Why Iraq Was a Mistake
The problem was going in at all given the inevitable outcome obvious to any person with an IQ above room temperature. There were only two possible outcomes to the war in Iraq. The first possibility was complete chaos, a Hobbesian battle of all against all with various factions duking it out for control. The end result would be a civil war and a "failed state," fertile ground for non-state entities to take root.
The second possibility, fostered by "democracy", was the creation of a Shi’ite regime aligned with Iran. Neither outcome was desirable given the historic role played by Iraq as a counterweight to Iranian power in the Middle East.
In another insightful offering at Anti-War.com, William Lind summarizes and explains why the "surge" is destined to end in failure:
First, a higher level dominates a lower. If you win on the tactical level but lose operationally, you lose. If you win on the tactical and operational levels but lose strategically – Germany's fate in both world wars – you still lose.
Second, in most wars, including Fourth Generation wars, success on higher levels is not merely additive. That is not to say, you cannot win operationally or strategically just by adding up tactical victories.

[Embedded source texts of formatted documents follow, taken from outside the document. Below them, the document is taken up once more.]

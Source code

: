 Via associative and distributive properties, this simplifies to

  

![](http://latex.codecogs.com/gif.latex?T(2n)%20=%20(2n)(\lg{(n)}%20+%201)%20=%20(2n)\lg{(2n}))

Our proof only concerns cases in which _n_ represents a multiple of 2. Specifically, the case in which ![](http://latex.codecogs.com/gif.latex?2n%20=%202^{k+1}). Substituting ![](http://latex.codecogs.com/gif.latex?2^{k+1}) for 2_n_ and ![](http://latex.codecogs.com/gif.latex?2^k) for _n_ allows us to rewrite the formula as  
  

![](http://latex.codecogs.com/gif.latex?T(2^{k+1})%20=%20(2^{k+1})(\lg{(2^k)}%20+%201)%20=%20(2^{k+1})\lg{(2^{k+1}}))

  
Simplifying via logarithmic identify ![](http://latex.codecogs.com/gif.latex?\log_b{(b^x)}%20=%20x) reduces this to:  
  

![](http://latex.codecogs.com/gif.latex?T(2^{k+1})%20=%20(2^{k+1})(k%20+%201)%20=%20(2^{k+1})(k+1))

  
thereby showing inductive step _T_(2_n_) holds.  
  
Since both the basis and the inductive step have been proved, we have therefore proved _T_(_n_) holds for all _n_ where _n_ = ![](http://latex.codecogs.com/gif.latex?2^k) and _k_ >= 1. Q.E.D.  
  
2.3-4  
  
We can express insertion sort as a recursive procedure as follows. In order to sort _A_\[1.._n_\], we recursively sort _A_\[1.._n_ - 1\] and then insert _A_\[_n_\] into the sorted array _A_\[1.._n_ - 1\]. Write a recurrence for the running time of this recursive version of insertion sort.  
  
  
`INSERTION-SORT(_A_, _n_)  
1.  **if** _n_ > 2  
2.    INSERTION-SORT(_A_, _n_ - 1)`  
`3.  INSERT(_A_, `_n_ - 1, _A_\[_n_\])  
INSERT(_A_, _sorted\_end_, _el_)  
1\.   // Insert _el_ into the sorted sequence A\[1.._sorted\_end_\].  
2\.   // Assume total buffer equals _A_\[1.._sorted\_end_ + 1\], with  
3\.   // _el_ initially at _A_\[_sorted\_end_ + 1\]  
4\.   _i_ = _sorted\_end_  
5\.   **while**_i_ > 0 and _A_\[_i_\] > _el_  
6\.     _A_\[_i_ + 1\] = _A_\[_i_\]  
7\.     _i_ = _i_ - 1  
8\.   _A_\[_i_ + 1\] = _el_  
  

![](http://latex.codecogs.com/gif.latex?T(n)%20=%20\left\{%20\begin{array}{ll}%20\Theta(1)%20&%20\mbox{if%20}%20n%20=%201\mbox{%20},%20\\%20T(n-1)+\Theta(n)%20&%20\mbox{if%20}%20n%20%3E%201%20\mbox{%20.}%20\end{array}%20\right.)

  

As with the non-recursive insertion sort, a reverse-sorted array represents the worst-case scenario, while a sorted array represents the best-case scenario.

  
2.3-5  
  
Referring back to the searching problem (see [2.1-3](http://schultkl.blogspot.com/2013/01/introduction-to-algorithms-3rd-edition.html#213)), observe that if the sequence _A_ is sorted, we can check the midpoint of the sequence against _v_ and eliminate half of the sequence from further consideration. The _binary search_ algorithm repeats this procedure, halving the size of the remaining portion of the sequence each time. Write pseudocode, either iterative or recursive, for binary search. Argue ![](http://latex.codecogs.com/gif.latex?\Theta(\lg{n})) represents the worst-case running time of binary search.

If we consider the operational and strategic situations in Iraq, we can easily see why no amount of tactical success can save us. Strategically, we are fighting to support a Shi’ite regime closely aligned with Iran, our most potent local opponent. Every tactical success merely moves us closer to giving Iran a new ally in the form of a restored Iraqi state under Shi’ite domination. The more tactical successes we win, the worse our strategic situation gets. This flows not from any tactical failure (though there have been plenty of those), but from botching the strategic level from the outset. Saddam's Iraq was the main regional counterweight to Iran, which means we should not have attacked it.